Zulip Chat Archive

Stream: new members

Topic: In pattern match fallthrough cases prove ¬ matched cases?


aron (Jun 08 2025 at 12:02):

Is it possible in a match expression to prove for the fallthrough pattern that the value you're matching on is none of the previously matched patterns?
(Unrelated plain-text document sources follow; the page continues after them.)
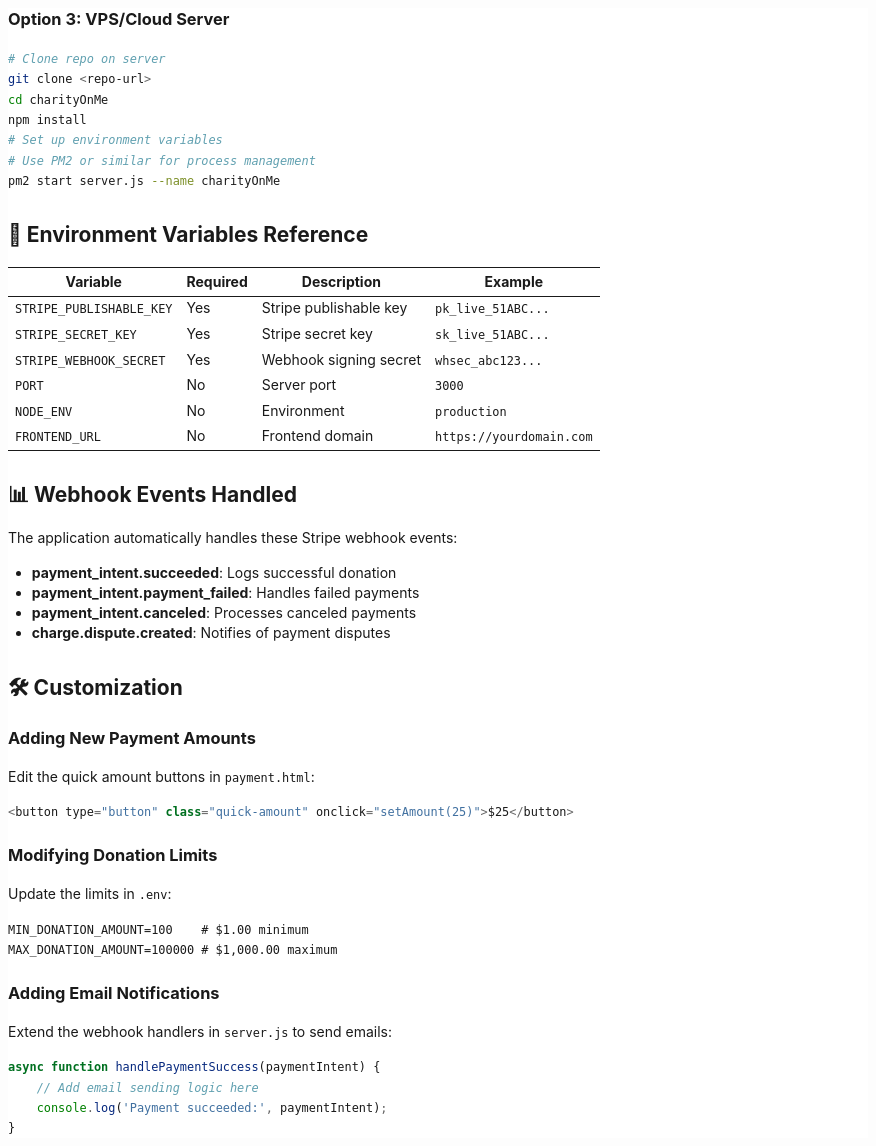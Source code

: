 ### Option 3: VPS/Cloud Server
```bash
# Clone repo on server
git clone <repo-url>
cd charityOnMe
npm install
# Set up environment variables
# Use PM2 or similar for process management
pm2 start server.js --name charityOnMe
```

## 🔧 Environment Variables Reference

| Variable | Required | Description | Example |
|----------|----------|-------------|---------|
| `STRIPE_PUBLISHABLE_KEY` | Yes | Stripe publishable key | `pk_live_51ABC...` |
| `STRIPE_SECRET_KEY` | Yes | Stripe secret key | `sk_live_51ABC...` |
| `STRIPE_WEBHOOK_SECRET` | Yes | Webhook signing secret | `whsec_abc123...` |
| `PORT` | No | Server port | `3000` |
| `NODE_ENV` | No | Environment | `production` |
| `FRONTEND_URL` | No | Frontend domain | `https://yourdomain.com` |

## 📊 Webhook Events Handled

The application automatically handles these Stripe webhook events:

- **payment_intent.succeeded**: Logs successful donation
- **payment_intent.payment_failed**: Handles failed payments  
- **payment_intent.canceled**: Processes canceled payments
- **charge.dispute.created**: Notifies of payment disputes

## 🛠️ Customization

### Adding New Payment Amounts
Edit the quick amount buttons in `payment.html`:
```javascript
<button type="button" class="quick-amount" onclick="setAmount(25)">$25</button>
```

### Modifying Donation Limits
Update the limits in `.env`:
```env
MIN_DONATION_AMOUNT=100    # $1.00 minimum
MAX_DONATION_AMOUNT=100000 # $1,000.00 maximum
```

### Adding Email Notifications
Extend the webhook handlers in `server.js` to send emails:
```javascript
async function handlePaymentSuccess(paymentIntent) {
    // Add email sending logic here
    console.log('Payment succeeded:', paymentIntent);
}
```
I feel like this should be possible since Lean should be able to see that you have already matched on the other cases and therefore this fallthrough is none of those cases

inductive T
  | a
  | b
  | c
  | d
  | e

inductive R : (t : T)  Type
  | fromA : R .a
  | fromB : R .b
  | other : (t : T)  (prf : t  .a  t  .b)  R t

def m (t : T) : R t :=
  match h : t with
  | .a => .fromA
  | .b => .fromB
  | _ => by
    refine .other _ ?_
    -- I want to be able to use `h` here to prove that `t` is neither `.a` or `.b`
    sorry

aron (Jun 08 2025 at 12:05):

Without this, the only alternative is to stick a potentially very large number of patterns in your match expression. Depending on the number of variants you have and how many values you're matching on in the same pattern this could result in an enormous number of patterns to match. Whereas if you could access the proof that the value is none of the constructors you're interested in, you could handle them all in parallel using tactics

aron (Jun 08 2025 at 12:24):

Here's a real life example for the number of patterns I need to add to eliminate false cases – and this is just a small sample of all the patterns I'm going to have to add :cry: the unhappy paths outnumber the happy ones by 5 to 1. There must be a better way to do this

Screenshot 2025-06-08 at 13.21.22.png

Aaron Liu (Jun 08 2025 at 14:10):

Would if-then-else expressions work?

aron (Jun 08 2025 at 14:27):

Alas no. For two reasons: 1 if/else expressions are more tedious especially for large numbers of checks, plus 2. you can only check boolean equalities with them, you can't use them to pattern match. So there's no way to do something like .prim _

Aaron Liu (Jun 08 2025 at 14:33):

I know the cases tactic can handle this kind of stuff, but for match I don't know of any way to do it.

aron (Jun 08 2025 at 14:54):

Can cases be used in the same way as match can? For types also or just props?

aron (Jun 08 2025 at 14:55):

Like is there a difference between them other than some minor ergonomics?

Aaron Liu (Jun 08 2025 at 15:27):

You can, though I think there's a chance you might need to mark the result noncomputable since the compiler doesn't yet support raw recursors, and also you have little control over the term it produces.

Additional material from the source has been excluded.